> **Problem statement**: Please write out the data below once more, exactly as it stands.

> **Information given**:
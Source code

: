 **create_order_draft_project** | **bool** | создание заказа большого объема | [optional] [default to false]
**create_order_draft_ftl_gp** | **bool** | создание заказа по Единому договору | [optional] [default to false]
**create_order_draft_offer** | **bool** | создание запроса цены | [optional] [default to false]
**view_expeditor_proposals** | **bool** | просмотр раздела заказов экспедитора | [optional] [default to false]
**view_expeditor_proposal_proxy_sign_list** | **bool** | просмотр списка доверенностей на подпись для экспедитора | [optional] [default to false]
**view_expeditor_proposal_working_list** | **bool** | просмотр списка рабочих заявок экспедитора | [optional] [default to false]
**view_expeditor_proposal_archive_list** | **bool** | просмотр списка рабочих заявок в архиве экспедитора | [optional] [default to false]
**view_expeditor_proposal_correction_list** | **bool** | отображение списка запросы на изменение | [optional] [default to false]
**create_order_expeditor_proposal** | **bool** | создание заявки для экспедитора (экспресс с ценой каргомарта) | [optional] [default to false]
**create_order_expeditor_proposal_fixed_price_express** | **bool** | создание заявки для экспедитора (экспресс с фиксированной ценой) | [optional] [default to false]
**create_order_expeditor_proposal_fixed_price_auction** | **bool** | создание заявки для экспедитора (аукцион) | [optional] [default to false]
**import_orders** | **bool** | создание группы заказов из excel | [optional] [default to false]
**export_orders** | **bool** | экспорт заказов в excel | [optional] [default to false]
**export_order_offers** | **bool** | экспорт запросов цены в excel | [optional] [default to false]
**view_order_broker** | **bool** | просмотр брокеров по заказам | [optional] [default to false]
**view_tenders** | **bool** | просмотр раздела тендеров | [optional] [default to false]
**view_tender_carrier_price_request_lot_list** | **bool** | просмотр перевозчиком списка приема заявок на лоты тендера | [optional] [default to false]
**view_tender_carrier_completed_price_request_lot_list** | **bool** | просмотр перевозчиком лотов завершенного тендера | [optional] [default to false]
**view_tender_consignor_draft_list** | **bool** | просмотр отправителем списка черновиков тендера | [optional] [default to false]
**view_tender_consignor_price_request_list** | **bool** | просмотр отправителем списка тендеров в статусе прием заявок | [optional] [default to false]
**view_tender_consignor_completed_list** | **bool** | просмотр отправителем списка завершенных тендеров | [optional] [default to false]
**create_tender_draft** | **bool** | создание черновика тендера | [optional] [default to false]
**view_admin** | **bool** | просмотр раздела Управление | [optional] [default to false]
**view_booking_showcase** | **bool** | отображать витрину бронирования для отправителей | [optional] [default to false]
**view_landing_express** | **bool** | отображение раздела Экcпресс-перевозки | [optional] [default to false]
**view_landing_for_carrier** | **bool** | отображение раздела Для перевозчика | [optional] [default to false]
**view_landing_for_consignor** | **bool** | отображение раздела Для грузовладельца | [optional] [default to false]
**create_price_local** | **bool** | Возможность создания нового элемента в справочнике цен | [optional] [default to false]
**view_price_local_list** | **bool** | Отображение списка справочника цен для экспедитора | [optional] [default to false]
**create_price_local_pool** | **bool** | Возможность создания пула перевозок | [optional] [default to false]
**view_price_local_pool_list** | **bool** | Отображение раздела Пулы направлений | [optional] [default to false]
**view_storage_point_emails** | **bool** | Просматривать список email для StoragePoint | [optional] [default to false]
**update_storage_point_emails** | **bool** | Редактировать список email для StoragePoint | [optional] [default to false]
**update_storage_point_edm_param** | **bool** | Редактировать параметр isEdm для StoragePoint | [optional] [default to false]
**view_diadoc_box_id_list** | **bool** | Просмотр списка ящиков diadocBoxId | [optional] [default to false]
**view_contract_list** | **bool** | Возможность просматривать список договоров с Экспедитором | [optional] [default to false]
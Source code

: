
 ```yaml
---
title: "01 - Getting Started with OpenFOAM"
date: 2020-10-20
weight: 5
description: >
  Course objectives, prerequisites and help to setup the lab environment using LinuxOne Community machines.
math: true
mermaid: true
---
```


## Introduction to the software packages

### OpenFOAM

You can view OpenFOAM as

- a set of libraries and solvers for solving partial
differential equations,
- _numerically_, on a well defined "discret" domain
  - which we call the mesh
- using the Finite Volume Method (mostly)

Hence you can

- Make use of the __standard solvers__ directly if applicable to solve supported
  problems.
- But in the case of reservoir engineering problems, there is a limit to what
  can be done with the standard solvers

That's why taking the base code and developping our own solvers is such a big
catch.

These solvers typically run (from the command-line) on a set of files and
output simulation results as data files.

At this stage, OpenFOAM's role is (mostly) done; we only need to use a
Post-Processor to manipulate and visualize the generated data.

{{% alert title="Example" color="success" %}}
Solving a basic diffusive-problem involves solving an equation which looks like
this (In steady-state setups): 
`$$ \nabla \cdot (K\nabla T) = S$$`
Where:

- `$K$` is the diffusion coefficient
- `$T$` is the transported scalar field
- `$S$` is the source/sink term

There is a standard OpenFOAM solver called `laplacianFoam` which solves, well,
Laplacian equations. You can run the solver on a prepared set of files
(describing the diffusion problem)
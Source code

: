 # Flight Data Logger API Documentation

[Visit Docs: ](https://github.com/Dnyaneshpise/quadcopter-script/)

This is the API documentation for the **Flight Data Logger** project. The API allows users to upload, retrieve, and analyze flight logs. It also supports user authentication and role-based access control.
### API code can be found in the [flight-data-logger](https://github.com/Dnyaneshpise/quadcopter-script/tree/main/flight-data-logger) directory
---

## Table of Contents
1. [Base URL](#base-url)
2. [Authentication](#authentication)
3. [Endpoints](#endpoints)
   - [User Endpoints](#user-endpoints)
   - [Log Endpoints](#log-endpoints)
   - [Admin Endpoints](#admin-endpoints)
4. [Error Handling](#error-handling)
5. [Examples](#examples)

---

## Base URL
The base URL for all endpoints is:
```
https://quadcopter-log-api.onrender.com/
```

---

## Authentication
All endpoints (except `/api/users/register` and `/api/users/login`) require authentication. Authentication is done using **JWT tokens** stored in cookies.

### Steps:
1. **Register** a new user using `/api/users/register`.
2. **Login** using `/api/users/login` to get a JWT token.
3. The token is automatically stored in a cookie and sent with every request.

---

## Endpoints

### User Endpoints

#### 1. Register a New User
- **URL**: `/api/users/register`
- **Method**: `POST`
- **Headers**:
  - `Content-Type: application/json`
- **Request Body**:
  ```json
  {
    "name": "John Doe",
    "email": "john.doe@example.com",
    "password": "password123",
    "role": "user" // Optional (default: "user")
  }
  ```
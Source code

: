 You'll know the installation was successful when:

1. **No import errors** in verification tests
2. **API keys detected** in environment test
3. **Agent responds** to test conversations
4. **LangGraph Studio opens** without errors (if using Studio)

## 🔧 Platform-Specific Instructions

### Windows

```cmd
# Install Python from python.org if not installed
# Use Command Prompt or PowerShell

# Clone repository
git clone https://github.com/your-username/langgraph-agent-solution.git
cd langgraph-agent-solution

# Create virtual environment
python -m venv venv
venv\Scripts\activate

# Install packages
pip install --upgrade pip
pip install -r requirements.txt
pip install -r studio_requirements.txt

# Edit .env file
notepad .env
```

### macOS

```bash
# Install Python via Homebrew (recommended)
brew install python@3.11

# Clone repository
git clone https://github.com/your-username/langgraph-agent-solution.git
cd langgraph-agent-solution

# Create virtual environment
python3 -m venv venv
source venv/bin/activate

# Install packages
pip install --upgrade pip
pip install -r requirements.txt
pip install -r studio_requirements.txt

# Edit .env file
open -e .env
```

> **Exercise response**:
Source code

: **create_order_draft_project** | **bool** | создание заказа большого объема | [optional] [default to false]
**create_order_draft_ftl_gp** | **bool** | создание заказа по Единому договору | [optional] [default to false]
**create_order_draft_offer** | **bool** | создание запроса цены | [optional] [default to false]
**view_expeditor_proposals** | **bool** | просмотр раздела заказов экспедитора | [optional] [default to false]
**view_expeditor_proposal_proxy_sign_list** | **bool** | просмотр списка доверенностей на подпись для экспедитора | [optional] [default to false]
**view_expeditor_proposal_working_list** | **bool** | просмотр списка рабочих заявок экспедитора | [optional] [default to false]
**view_expeditor_proposal_archive_list** | **bool** | просмотр списка рабочих заявок в архиве экспедитора | [optional] [default to false]
**view_expeditor_proposal_correction_list** | **bool** | отображение списка запросы на изменение | [optional] [default to false]
**create_order_expeditor_proposal** | **bool** | создание заявки для экспедитора (экспресс с ценой каргомарта) | [optional] [default to false]
**create_order_expeditor_proposal_fixed_price_express** | **bool** | создание заявки для экспедитора (экспресс с фиксированной ценой) | [optional] [default to false]
**create_order_expeditor_proposal_fixed_price_auction** | **bool** | создание заявки для экспедитора (аукцион) | [optional] [default to false]
**import_orders** | **bool** | создание группы заказов из excel | [optional] [default to false]
**export_orders** | **bool** | экспорт заказов в excel | [optional] [default to false]
**export_order_offers** | **bool** | экспорт запросов цены в excel | [optional] [default to false]
**view_order_broker** | **bool** | просмотр брокеров по заказам | [optional] [default to false]
**view_tenders** | **bool** | просмотр раздела тендеров | [optional] [default to false]
**view_tender_carrier_price_request_lot_list** | **bool** | просмотр перевозчиком списка приема заявок на лоты тендера | [optional] [default to false]
**view_tender_carrier_completed_price_request_lot_list** | **bool** | просмотр перевозчиком лотов завершенного тендера | [optional] [default to false]
**view_tender_consignor_draft_list** | **bool** | просмотр отправителем списка черновиков тендера | [optional] [default to false]
**view_tender_consignor_price_request_list** | **bool** | просмотр отправителем списка тендеров в статусе прием заявок | [optional] [default to false]
**view_tender_consignor_completed_list** | **bool** | просмотр отправителем списка завершенных тендеров | [optional] [default to false]
**create_tender_draft** | **bool** | создание черновика тендера | [optional] [default to false]
**view_admin** | **bool** | просмотр раздела Управление | [optional] [default to false]
**view_booking_showcase** | **bool** | отображать витрину бронирования для отправителей | [optional] [default to false]
**view_landing_express** | **bool** | отображение раздела Экcпресс-перевозки | [optional] [default to false]
**view_landing_for_carrier** | **bool** | отображение раздела Для перевозчика | [optional] [default to false]
**view_landing_for_consignor** | **bool** | отображение раздела Для грузовладельца | [optional] [default to false]
**create_price_local** | **bool** | Возможность создания нового элемента в справочнике цен | [optional] [default to false]
**view_price_local_list** | **bool** | Отображение списка справочника цен для экспедитора | [optional] [default to false]
**create_price_local_pool** | **bool** | Возможность создания пула перевозок | [optional] [default to false]
**view_price_local_pool_list** | **bool** | Отображение раздела Пулы направлений | [optional] [default to false]
**view_storage_point_emails** | **bool** | Просматривать список email для StoragePoint | [optional] [default to false]
**update_storage_point_emails** | **bool** | Редактировать список email для StoragePoint | [optional] [default to false]
**update_storage_point_edm_param** | **bool** | Редактировать параметр isEdm для StoragePoint | [optional] [default to false]
**view_diadoc_box_id_list** | **bool** | Просмотр списка ящиков diadocBoxId | [optional] [default to false]
**view_contract_list** | **bool** | Возможность просматривать список договоров с Экспедитором | [optional] [default to false]
Source code

:
 ```yaml
---
title: "01 - Getting Started with OpenFOAM"
date: 2020-10-20
weight: 5
description: >
  Course objectives, prerequisites and help to setup the lab environment using LinuxOne Community machines.
math: true
mermaid: true
---
```


## Introduction to the software packages

### OpenFOAM

You can view OpenFOAM as

- a set of libraries and solvers for solving partial
differential equations,
- _numerically_, on a well defined "discret" domain
  - which we call the mesh
- using the Finite Volume Method (mostly)

Hence you can

- Make use of the __standard solvers__ directly if applicable to solve supported
  problems.
- But in the case of reservoir engineering problems, there is a limit to what
  can be done with the standard solvers

That's why taking the base code and developping our own solvers is such a big
catch.

These solvers typically run (from the command-line) on a set of files and
output simulation results as data files.

At this stage, OpenFOAM's role is (mostly) done; we only need to use a
Post-Processor to manipulate and visualize the generated data.

{{% alert title="Example" color="success" %}}
Solving a basic diffusive-problem involves solving an equation which looks like
this (In steady-state setups): 
`$$ \nabla \cdot (K\nabla T) = S$$`
Where:

- `$K$` is the diffusion coefficient
- `$T$` is the transported scalar field
- `$S$` is the source/sink term

There is a standard OpenFOAM solver called `laplacianFoam` which solves, well,
Laplacian equations. You can run the solver on a prepared set of files
(describing the diffusion problem)
Source code

: # Flight Data Logger API Documentation

[Visit Docs: ](https://github.com/Dnyaneshpise/quadcopter-script/)

This is the API documentation for the **Flight Data Logger** project. The API allows users to upload, retrieve, and analyze flight logs. It also supports user authentication and role-based access control.
### API code can be found in the [flight-data-logger](https://github.com/Dnyaneshpise/quadcopter-script/tree/main/flight-data-logger) directory
---

## Table of Contents
1. [Base URL](#base-url)
2. [Authentication](#authentication)
3. [Endpoints](#endpoints)
   - [User Endpoints](#user-endpoints)
   - [Log Endpoints](#log-endpoints)
   - [Admin Endpoints](#admin-endpoints)
4. [Error Handling](#error-handling)
5. [Examples](#examples)

---

## Base URL
The base URL for all endpoints is:
```
https://quadcopter-log-api.onrender.com/
```

---

## Authentication
All endpoints (except `/api/users/register` and `/api/users/login`) require authentication. Authentication is done using **JWT tokens** stored in cookies.

### Steps:
1. **Register** a new user using `/api/users/register`.
2. **Login** using `/api/users/login` to get a JWT token.
3. The token is automatically stored in a cookie and sent with every request.

---

## Endpoints

### User Endpoints

#### 1. Register a New User
- **URL**: `/api/users/register`
- **Method**: `POST`
- **Headers**:
  - `Content-Type: application/json`
- **Request Body**:
  ```json
  {
    "name": "John Doe",
    "email": "john.doe@example.com",
    "password": "password123",
    "role": "user" // Optional (default: "user")
  }
  ```
Source code

: You'll know the installation was successful when:

1. **No import errors** in verification tests
2. **API keys detected** in environment test
3. **Agent responds** to test conversations
4. **LangGraph Studio opens** without errors (if using Studio)

## 🔧 Platform-Specific Instructions

### Windows

```cmd
# Install Python from python.org if not installed
# Use Command Prompt or PowerShell

# Clone repository
git clone https://github.com/your-username/langgraph-agent-solution.git
cd langgraph-agent-solution

# Create virtual environment
python -m venv venv
venv\Scripts\activate

# Install packages
pip install --upgrade pip
pip install -r requirements.txt
pip install -r studio_requirements.txt

# Edit .env file
notepad .env
```

### macOS

```bash
# Install Python via Homebrew (recommended)
brew install python@3.11

# Clone repository
git clone https://github.com/your-username/langgraph-agent-solution.git
cd langgraph-agent-solution

# Create virtual environment
python3 -m venv venv
source venv/bin/activate

# Install packages
pip install --upgrade pip
pip install -r requirements.txt
pip install -r studio_requirements.txt

# Edit .env file
open -e .env
```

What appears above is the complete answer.